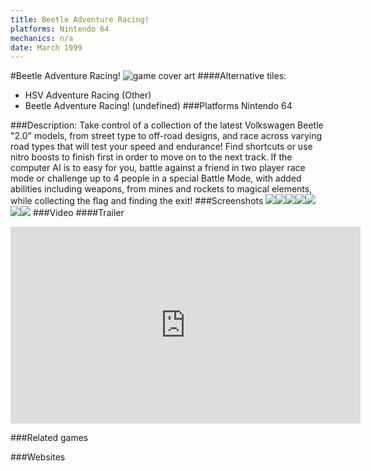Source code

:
 ```yaml
---
title: Beetle Adventure Racing!
platforms: Nintendo 64
mechanics: n/a
date: March 1999
---
```

#Beetle Adventure Racing!
![game cover art](//images.igdb.com/igdb/image/upload/t_cover_big/l2ysxkrswi6ghntoxsvz.jpg "Logo Title Text 1")
####Alternative tiles:
* HSV Adventure Racing (Other)
* Beetle Adventure Racing! (undefined)
###Platforms
Nintendo 64

###Description:
Take control of a collection of the latest Volkswagen Beetle "2.0" models, from street type to off-road designs, and race across varying road types that will test your speed and endurance! 
Find shortcuts or use nitro boosts to finish first in order to move on to the next track. If the computer AI is to easy for you, battle against a friend in two player race mode or challenge up to 4 people in a special Battle Mode, with added abilities including weapons, from mines and rockets to magical elements, while collecting the flag and finding the exit!
###Screenshots
<a target="_blank" href="//images.igdb.com/igdb/image/upload/t_cover_big/bxw8stypwboxx017pavw.jpg"><img src="//images.igdb.com/igdb/image/upload/t_thumb/bxw8stypwboxx017pavw.jpg"/></a><a target="_blank" href="//images.igdb.com/igdb/image/upload/t_cover_big/cgbk0hy2601apooggwbu.jpg"><img src="//images.igdb.com/igdb/image/upload/t_thumb/cgbk0hy2601apooggwbu.jpg"/></a><a target="_blank" href="//images.igdb.com/igdb/image/upload/t_cover_big/hbs5xef5ehfc6ofsqxax.jpg"><img src="//images.igdb.com/igdb/image/upload/t_thumb/hbs5xef5ehfc6ofsqxax.jpg"/></a><a target="_blank" href="//images.igdb.com/igdb/image/upload/t_cover_big/wkdpfcheunnb2cvuzqlq.jpg"><img src="//images.igdb.com/igdb/image/upload/t_thumb/wkdpfcheunnb2cvuzqlq.jpg"/></a><a target="_blank" href="//images.igdb.com/igdb/image/upload/t_cover_big/h0eogidm7rv58djeze9e.jpg"><img src="//images.igdb.com/igdb/image/upload/t_thumb/h0eogidm7rv58djeze9e.jpg"/></a><a target="_blank" href="//images.igdb.com/igdb/image/upload/t_cover_big/cvzeleo6ow8ftt5zzcmt.jpg"><img src="//images.igdb.com/igdb/image/upload/t_thumb/cvzeleo6ow8ftt5zzcmt.jpg"/></a><a target="_blank" href="//images.igdb.com/igdb/image/upload/t_cover_big/cipnsqwgcbxxaegjytfx.jpg"><img src="//images.igdb.com/igdb/image/upload/t_thumb/cipnsqwgcbxxaegjytfx.jpg"/></a>
###Video
####Trailer

<iframe width="560" height="315" src="https://www.youtube.com/embed/pUaYkDMrIIQ" frameborder="0" allowfullscreen></iframe>

###Related games

###Websites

■ **PROBLEM DETAILS**
For the listing above, state how many lines contain the word "race", with no other words.

■ **SOLUTION TO THE EXERCISE**
2